If that sounds complicated, here’s the bottom line. It doesn’t matter where you find yourself in your journey towards a healthier life, even if it includes salmon disguised as a plant. What does matter is the choices you make most of the time and whether those choices support health – mentally, emotionally and physically. Strive to be closer to that goal today than you were yesterday and closer still tomorrow.

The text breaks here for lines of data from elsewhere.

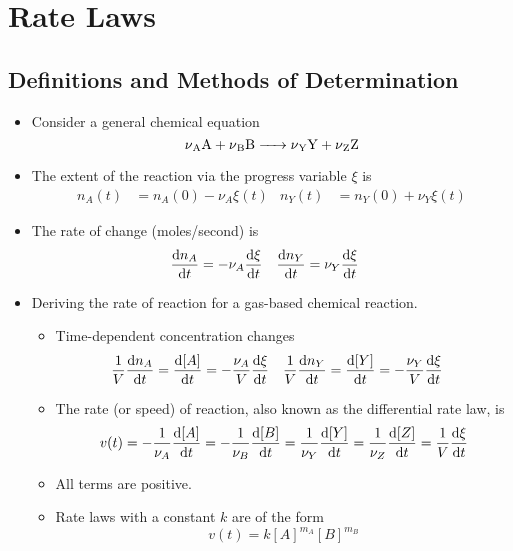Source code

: \documentclass[../notes.tex]{subfiles}
\begin{document}
\chapter{Rate Laws}
\section{Definitions and Methods of Determination}
\begin{itemize}
    \item {}Consider a general chemical equation
    \begin{equation*}
        \ce{\nu_AA + \nu_BB -> \nu_YY + \nu_ZZ}
    \end{equation*}
    \item The extent of the reaction via the progress variable $\xi$ is
    \begin{align*}
        n_A(t) &= n_A(0)-\nu_A\xi(t)&
        n_Y(t) &= n_Y(0)+\nu_Y\xi(t)
    \end{align*}
    \item The rate of change (moles/second) is
    \begin{align*}
        \dv{n_A}{t} &= -\nu_A\dv{\xi}{t}&
        \dv{n_Y}{t} &= \nu_Y\dv{\xi}{t}
    \end{align*}
    \item Deriving the rate of reaction for a gas-based chemical reaction.
    \begin{itemize}
        \item Time-dependent concentration changes
        \begin{align*}
            \frac{1}{V}\dv{n_A}{t} &= \dv{[A]}{t} = -\frac{\nu_A}{V}\dv{\xi}{t}&
            \frac{1}{V}\dv{n_Y}{t} &= \dv{[Y]}{t} = -\frac{\nu_Y}{V}\dv{\xi}{t}
        \end{align*}
        \item The rate (or speed) of reaction, also known as the differential rate law, is
        \begin{equation*}
            v(t) = -\frac{1}{\nu_A}\dv{[A]}{t}
            = -\frac{1}{\nu_B}\dv{[B]}{t}
            = \frac{1}{\nu_Y}\dv{[Y]}{t}
            = \frac{1}{\nu_Z}\dv{[Z]}{t}
            = \frac{1}{V}\dv{\xi}{t}
        \end{equation*}
        \item All terms are positive.
        \item Rate laws with a constant $k$ are of the form
        \begin{equation*}
            v(t) = k[A]^{m_A}[B]^{m_B}

\end{equation*}
\end{itemize}
\end{itemize}
\end{document}
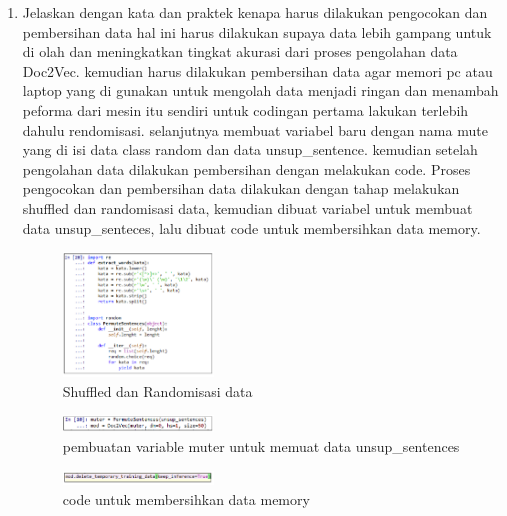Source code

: \begin{enumerate}
    \item Jelaskan dengan kata dan praktek kenapa harus dilakukan pengocokan dan pembersihan data
    hal ini harus dilakukan supaya data lebih gampang untuk di olah dan meningkatkan tingkat akurasi dari proses pengolahan data Doc2Vec. kemudian harus dilakukan pembersihan data agar memori pc atau laptop yang di gunakan untuk mengolah data menjadi ringan dan menambah peforma dari mesin itu sendiri untuk codingan pertama lakukan terlebih dahulu rendomisasi. selanjutnya membuat variabel baru dengan nama mute yang di isi data class random dan data unsup\_sentence. kemudian setelah pengolahan data dilakukan pembersihan dengan melakukan code. 
    \hfill\break
    Proses pengocokan dan pembersihan data dilakukan dengan tahap melakukan shuffled dan randomisasi data, kemudian dibuat variabel untuk membuat data unsup\_senteces, lalu dibuat code untuk membersihkan data memory.
    \begin{figure}[H]
        \includegraphics[width=4cm]{figures/1174096/tugas5/praktek5_1.PNG}
        \centering
        \caption{Shuffled dan Randomisasi data }
    \end{figure}
    \begin{figure}[H]
        \includegraphics[width=4cm]{figures/1174096/tugas5/praktek5_2.PNG}
        \centering
        \caption{pembuatan variable muter untuk memuat data unsup\_sentences}
    \end{figure}
    \begin{figure}[H]
        \includegraphics[width=4cm]{figures/1174096/tugas5/praktek5_3.PNG}
        \centering
        \caption{code untuk membersihkan data memory}
    \end{figure}


\end{enumerate}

Note: The image in this post depicts a recent favorite breakfast – a medley of fresh asparagus and quinoa on a fresh bed of spinach complimented with tomatoes, onions, carrots, pumpkin seeds and a splash of Asian dressing. This delightful meal is no more difficult than many standard meat-based breakfast options but infinitely healthier. Don’t be afraid to experiment; learning is a process and can be lots of fun. Enjoy.
Did You Know?
We think of quinoa as a grain that we cook and eat much like rice. However, from a botanical standpoint, quinoa is much closer to spinach, chard, and beets, than it is to grain. What we actually consume are the plant’s seeds, although the leaves also are edible.
Quinoa is a complete protein, containing all 9 essential amino acids. This lovely seed works well as a stand-alone alternative to rice or pasta and “sprinkled” on top of other dishes and salads.